Given the proposed edg2vec, we set up parameters with p = q = 0.25; embedding dimension d = 128; for other parameters we use the defaults from node2vec. After those parameters are assigned, we use Chem2BioRDF to train our edge2vec model. To evaluate the fitness of the generated node embeddings, we propose three evaluation tasks in the following three sections.
Evaluation Metrics
In this paper, we evaluate our model from both classification and information retrieval viewpoints.
Precision, recall, F1 score and Hamming loss are four metrics reported in classification tasks. Precision implies the ratio of correct positive results returned by the classifier; recall implies the ratio of correct positive results are returned; F1 score balances both precision and recall by taking their harmonic average. All above three metrics are in a range of 0 and 1, the higher the better. While the Hamming loss is the fraction of labels that are incorrectly predicted. The score is also in a range of 0 and 1, but the lower the better.
Precision@K, recall@K, MAP, NDCG and reciprocal rank are five metrics reported in information retrieval related tasks. Precision@K and recall@K imply the precision and recall score in the Top K ranked results. MAP refers to “mean average precision”, which implies the average precision score for all searching queries. NDCG refers to “normalized discounted cumulative gain”, which is a metric to measure not only the accuracy of searching results but also the ranked position of correct results. Like NDCG, reciprocal rank also considers the correct results ranking positions in the returned ranking list. It is the multiplicative inverse of the rank of the first correct result among all searching queries.
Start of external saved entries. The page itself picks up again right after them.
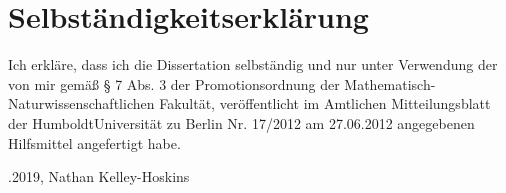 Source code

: 
\chapter{Selbst{\"a}ndigkeitserkl{\"a}rung}

Ich erkl{\"a}re, dass ich die Dissertation selbständig und nur unter Verwendung der von mir gem{\"a}{\ss} § 7 Abs. 3 der Promotionsordnung der Mathematisch-Naturwissenschaftlichen Fakult{\"a}t, veröffentlicht im Amtlichen Mitteilungsblatt der HumboldtUniversität zu Berlin Nr. 17/2012 am 27.06.2012 angegebenen Hilfsmittel angefertigt habe.



\CaptionBlankLine
\CaptionBlankLine
\CaptionBlankLine
\CaptionBlankLine
{}.2019, Nathan Kelley-Hoskins

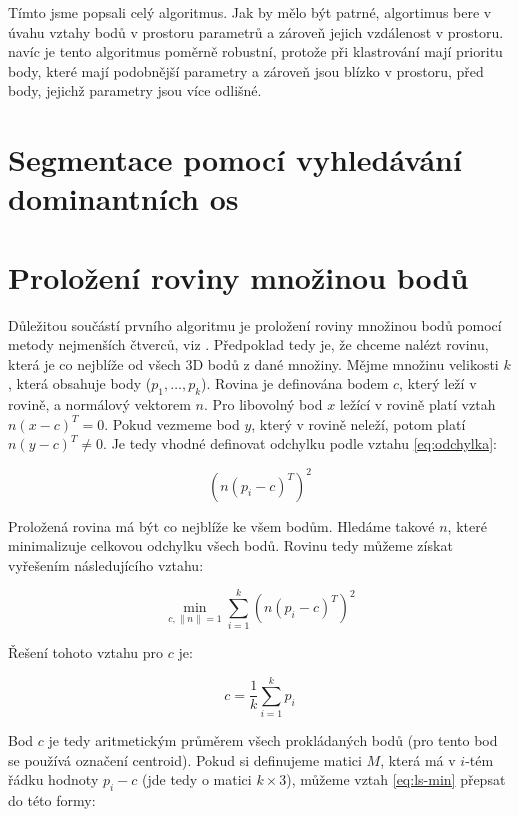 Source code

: \documentclass[11pt,twoside,a4paper]{book}
\begin{document}
Tímto jsme popsali celý algoritmus. Jak by mělo být patrné, algortimus bere v úvahu vztahy bodů v prostoru parametrů a zároveň jejich vzdálenost v prostoru. navíc je tento algoritmus poměrně robustní, protože při klastrování mají prioritu body, které mají podobnější parametry a zároveň jsou blízko v prostoru, před body, jejichž parametry jsou více odlišné.


\section{Segmentace pomocí vyhledávání dominantních os}

\cite{Seg02}


\section{Proložení roviny množinou bodů}
\label{sub:lsq}
Důležitou součástí prvního algoritmu je proložení roviny množinou bodů pomocí metody nejmenších čtverců, viz \cite{wiki:leastsq}. Předpoklad tedy je, že chceme nalézt rovinu, která je co nejblíže od všech 3D bodů z dané množiny. Mějme množinu velikosti $k$, která obsahuje body ($p_1, \ldots, p_k$). Rovina je definována bodem $c$, který leží v rovině, a normálový vektorem $n$. Pro libovolný bod $x$ ležící v rovině platí vztah $n(x - c)^T = 0$. Pokud vezmeme bod $y$, který v rovině neleží, potom platí $n(y - c)^T \neq 0$. Je tedy vhodné definovat odchylku podle vztahu \ref{eq:odchylka}:

\begin{equation}
\label{eq:odchylka}
(n (p_i - c)^T)^2
\end{equation}

Proložená rovina má být co nejblíže ke všem bodům. Hledáme takové $n$, které minimalizuje celkovou odchylku všech bodů. Rovinu tedy můžeme získat vyřešením následujícího vztahu:

\begin{equation}
\label{eq:ls-min}
\min_{c,\|n\|=1} \sum\limits_{i=1}^k (n (p_i - c)^T)^2
\end{equation}

Řešení tohoto vztahu pro $c$ je:

\begin{equation}
c = \frac{1}{k} \sum\limits_{i=1}^k p_i
\end{equation}

Bod $c$ je tedy aritmetickým průměrem všech prokládaných bodů (pro tento bod se používá označení centroid). Pokud si definujeme matici $M$, která má v $i$-tém řádku hodnoty $p_i - c$ (jde tedy o matici $k \times 3$), můžeme vztah  \ref{eq:ls-min} přepsat do této formy:
\end{document}
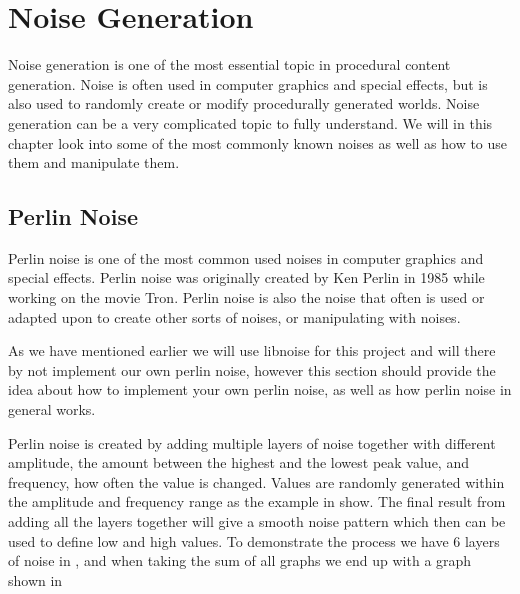 \chapter{Noise Generation}
\label{NoiseGen}
Noise generation is one of the most essential topic in procedural content generation. Noise is often used in computer graphics and special effects, but is also used to randomly create or modify procedurally generated worlds. Noise generation can be a very complicated topic to fully understand. We will in this chapter look into some of the most commonly known noises as well as how to use them and manipulate them.


\section{Perlin Noise}

Perlin noise is one of the most common used noises in computer graphics and special effects. Perlin noise was originally created by Ken Perlin\cite{KenPerlin} in 1985 while working on the movie Tron\cite{perlinnoise}. Perlin noise is also the noise that often is used or adapted upon to create other sorts of noises, or manipulating with noises.

As we have mentioned earlier we will use libnoise for this project and will there by not implement our own perlin noise, however this section should provide the idea about how to implement your own perlin noise, as well as how perlin noise in general works.

Perlin noise is created by adding multiple layers of noise together with different amplitude, the amount between the highest and the lowest peak value, and frequency, how often the value is changed\cite{perlinnoise2}. Values are randomly generated within the amplitude and frequency range as the example in  show. The final result from adding all the layers together will give a smooth noise pattern which then can be used to define low and high values\cite{NoiseMachineMakingNoise}. To demonstrate the process we have 6 layers of noise in , and when taking the sum of all graphs we end up with a graph shown in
Entity multi-classification
We first propose a node multi-classification task. In this task, we take the types of nodes away so the network only has nodes, edges, and edge-types. We run edge2vec and cluster nodes based on the result of edge2vec to see whether nodes with similar types will be clustered together. In the Chem2BioRDF dataset, there are 10 different node types with different scale number. In order to build up a suitable dataset for the classification model, for each node type, we randomly sample equal number of nodes from the dataset. In this way, we have a natural baseline as precision = 0.1 for a random classifier. Each node is represented as an instance; the 128 dimension vectors are regarded as 128 different features. Its related node type is the response variable. We use a linear support vector machine as the classification model to predict the node’s labels, and use a 10-fold validation to evaluate the returned metrics. Three network embedding methods including DeepWalk, LINE and node2vec are our baseline algorithms. For node2vec, we take p = q = 0.25 which is the same setting as edge2vec. Other settings for all three algorithms are just default settings according to their related publications. For each node, after we learn its node embeddings for all baselines, we concatenate the embedding with the number of edges it has for each edge-type to integrate edge-type information into all baseline models as well. For example, if there are four edge-types in a network and a node has one edge with type 1, two edges with type 2, three edges with type 3 and zero edge with type 4, we concatenate an additional four dimensional vector (1,2,3,0) to the original learned embedding. As metapath2vec requires metapath definitions (manually curated) and thereby only uses selected metapath-pattern matched nodes for training node embeddings, metapath2vec is not comparable with other algorithms for a multi-classification task, which is also a drawback of metapath2vec.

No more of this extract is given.